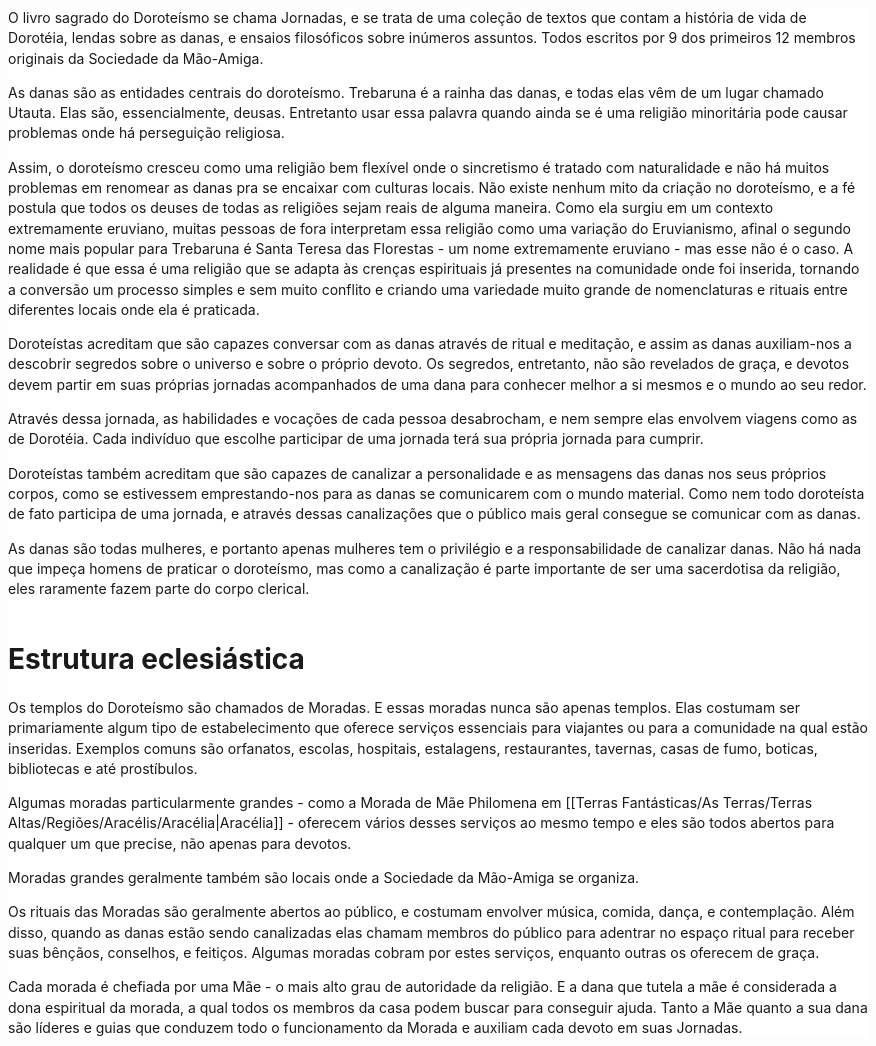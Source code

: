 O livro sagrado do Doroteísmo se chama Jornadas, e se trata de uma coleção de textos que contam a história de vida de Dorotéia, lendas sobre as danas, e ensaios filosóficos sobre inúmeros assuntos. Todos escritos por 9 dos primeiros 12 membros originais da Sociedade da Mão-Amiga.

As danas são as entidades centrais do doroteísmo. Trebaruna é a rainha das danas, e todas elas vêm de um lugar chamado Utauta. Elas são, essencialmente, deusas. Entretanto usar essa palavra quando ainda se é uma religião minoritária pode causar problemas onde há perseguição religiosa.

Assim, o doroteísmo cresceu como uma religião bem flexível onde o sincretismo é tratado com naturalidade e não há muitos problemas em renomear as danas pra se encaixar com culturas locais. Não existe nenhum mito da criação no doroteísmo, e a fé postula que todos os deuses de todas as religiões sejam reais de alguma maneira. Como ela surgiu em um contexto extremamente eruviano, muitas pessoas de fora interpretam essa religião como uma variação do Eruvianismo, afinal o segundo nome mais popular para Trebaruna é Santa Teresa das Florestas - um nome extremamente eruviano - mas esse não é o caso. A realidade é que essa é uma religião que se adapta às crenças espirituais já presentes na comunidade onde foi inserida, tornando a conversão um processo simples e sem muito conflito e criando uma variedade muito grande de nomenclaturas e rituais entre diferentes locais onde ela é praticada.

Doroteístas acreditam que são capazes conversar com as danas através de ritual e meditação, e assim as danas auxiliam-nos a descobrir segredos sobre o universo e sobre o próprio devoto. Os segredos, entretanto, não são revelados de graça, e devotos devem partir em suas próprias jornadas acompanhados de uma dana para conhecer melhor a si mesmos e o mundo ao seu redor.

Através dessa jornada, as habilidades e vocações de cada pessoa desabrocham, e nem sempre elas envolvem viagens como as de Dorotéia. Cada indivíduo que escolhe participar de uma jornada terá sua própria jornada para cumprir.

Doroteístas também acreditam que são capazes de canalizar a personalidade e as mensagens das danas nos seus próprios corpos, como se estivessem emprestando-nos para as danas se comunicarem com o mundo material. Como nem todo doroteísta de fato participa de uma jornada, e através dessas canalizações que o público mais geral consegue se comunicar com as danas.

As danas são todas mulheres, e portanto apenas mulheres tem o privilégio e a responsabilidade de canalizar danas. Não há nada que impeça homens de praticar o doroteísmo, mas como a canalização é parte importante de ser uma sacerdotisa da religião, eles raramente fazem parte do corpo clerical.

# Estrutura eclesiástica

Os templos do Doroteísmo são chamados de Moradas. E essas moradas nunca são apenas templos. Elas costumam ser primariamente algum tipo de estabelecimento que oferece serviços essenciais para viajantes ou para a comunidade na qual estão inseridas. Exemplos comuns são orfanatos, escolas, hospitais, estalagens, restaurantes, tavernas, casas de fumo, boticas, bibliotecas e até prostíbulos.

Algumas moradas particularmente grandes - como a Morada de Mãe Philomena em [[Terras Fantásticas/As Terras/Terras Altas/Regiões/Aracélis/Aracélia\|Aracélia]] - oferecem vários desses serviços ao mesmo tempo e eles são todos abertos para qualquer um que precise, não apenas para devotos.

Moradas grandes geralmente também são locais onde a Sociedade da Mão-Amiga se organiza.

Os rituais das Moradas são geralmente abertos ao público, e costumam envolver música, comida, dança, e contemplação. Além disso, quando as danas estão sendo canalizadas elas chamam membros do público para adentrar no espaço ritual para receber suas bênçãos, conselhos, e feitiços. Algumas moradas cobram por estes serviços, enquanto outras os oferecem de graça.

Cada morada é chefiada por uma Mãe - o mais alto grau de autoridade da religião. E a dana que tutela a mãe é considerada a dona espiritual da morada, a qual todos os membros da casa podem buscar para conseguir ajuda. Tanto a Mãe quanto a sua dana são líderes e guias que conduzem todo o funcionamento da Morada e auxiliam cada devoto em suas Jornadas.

■ Activity ■
The whole listing must come back verbatim, with no pictures included.

■ Task result ■
Source code

: O livro sagrado do Doroteísmo se chama Jornadas, e se trata de uma coleção de textos que contam a história de vida de Dorotéia, lendas sobre as danas, e ensaios filosóficos sobre inúmeros assuntos. Todos escritos por 9 dos primeiros 12 membros originais da Sociedade da Mão-Amiga.

As danas são as entidades centrais do doroteísmo. Trebaruna é a rainha das danas, e todas elas vêm de um lugar chamado Utauta. Elas são, essencialmente, deusas. Entretanto usar essa palavra quando ainda se é uma religião minoritária pode causar problemas onde há perseguição religiosa.

Assim, o doroteísmo cresceu como uma religião bem flexível onde o sincretismo é tratado com naturalidade e não há muitos problemas em renomear as danas pra se encaixar com culturas locais. Não existe nenhum mito da criação no doroteísmo, e a fé postula que todos os deuses de todas as religiões sejam reais de alguma maneira. Como ela surgiu em um contexto extremamente eruviano, muitas pessoas de fora interpretam essa religião como uma variação do Eruvianismo, afinal o segundo nome mais popular para Trebaruna é Santa Teresa das Florestas - um nome extremamente eruviano - mas esse não é o caso. A realidade é que essa é uma religião que se adapta às crenças espirituais já presentes na comunidade onde foi inserida, tornando a conversão um processo simples e sem muito conflito e criando uma variedade muito grande de nomenclaturas e rituais entre diferentes locais onde ela é praticada.

Doroteístas acreditam que são capazes conversar com as danas através de ritual e meditação, e assim as danas auxiliam-nos a descobrir segredos sobre o universo e sobre o próprio devoto. Os segredos, entretanto, não são revelados de graça, e devotos devem partir em suas próprias jornadas acompanhados de uma dana para conhecer melhor a si mesmos e o mundo ao seu redor.

Através dessa jornada, as habilidades e vocações de cada pessoa desabrocham, e nem sempre elas envolvem viagens como as de Dorotéia. Cada indivíduo que escolhe participar de uma jornada terá sua própria jornada para cumprir.

Doroteístas também acreditam que são capazes de canalizar a personalidade e as mensagens das danas nos seus próprios corpos, como se estivessem emprestando-nos para as danas se comunicarem com o mundo material. Como nem todo doroteísta de fato participa de uma jornada, e através dessas canalizações que o público mais geral consegue se comunicar com as danas.

As danas são todas mulheres, e portanto apenas mulheres tem o privilégio e a responsabilidade de canalizar danas. Não há nada que impeça homens de praticar o doroteísmo, mas como a canalização é parte importante de ser uma sacerdotisa da religião, eles raramente fazem parte do corpo clerical.

# Estrutura eclesiástica

Os templos do Doroteísmo são chamados de Moradas. E essas moradas nunca são apenas templos. Elas costumam ser primariamente algum tipo de estabelecimento que oferece serviços essenciais para viajantes ou para a comunidade na qual estão inseridas. Exemplos comuns são orfanatos, escolas, hospitais, estalagens, restaurantes, tavernas, casas de fumo, boticas, bibliotecas e até prostíbulos.

Algumas moradas particularmente grandes - como a Morada de Mãe Philomena em [[Terras Fantásticas/As Terras/Terras Altas/Regiões/Aracélis/Aracélia\|Aracélia]] - oferecem vários desses serviços ao mesmo tempo e eles são todos abertos para qualquer um que precise, não apenas para devotos.

Moradas grandes geralmente também são locais onde a Sociedade da Mão-Amiga se organiza.

Os rituais das Moradas são geralmente abertos ao público, e costumam envolver música, comida, dança, e contemplação. Além disso, quando as danas estão sendo canalizadas elas chamam membros do público para adentrar no espaço ritual para receber suas bênçãos, conselhos, e feitiços. Algumas moradas cobram por estes serviços, enquanto outras os oferecem de graça.

Cada morada é chefiada por uma Mãe - o mais alto grau de autoridade da religião. E a dana que tutela a mãe é considerada a dona espiritual da morada, a qual todos os membros da casa podem buscar para conseguir ajuda. Tanto a Mãe quanto a sua dana são líderes e guias que conduzem todo o funcionamento da Morada e auxiliam cada devoto em suas Jornadas.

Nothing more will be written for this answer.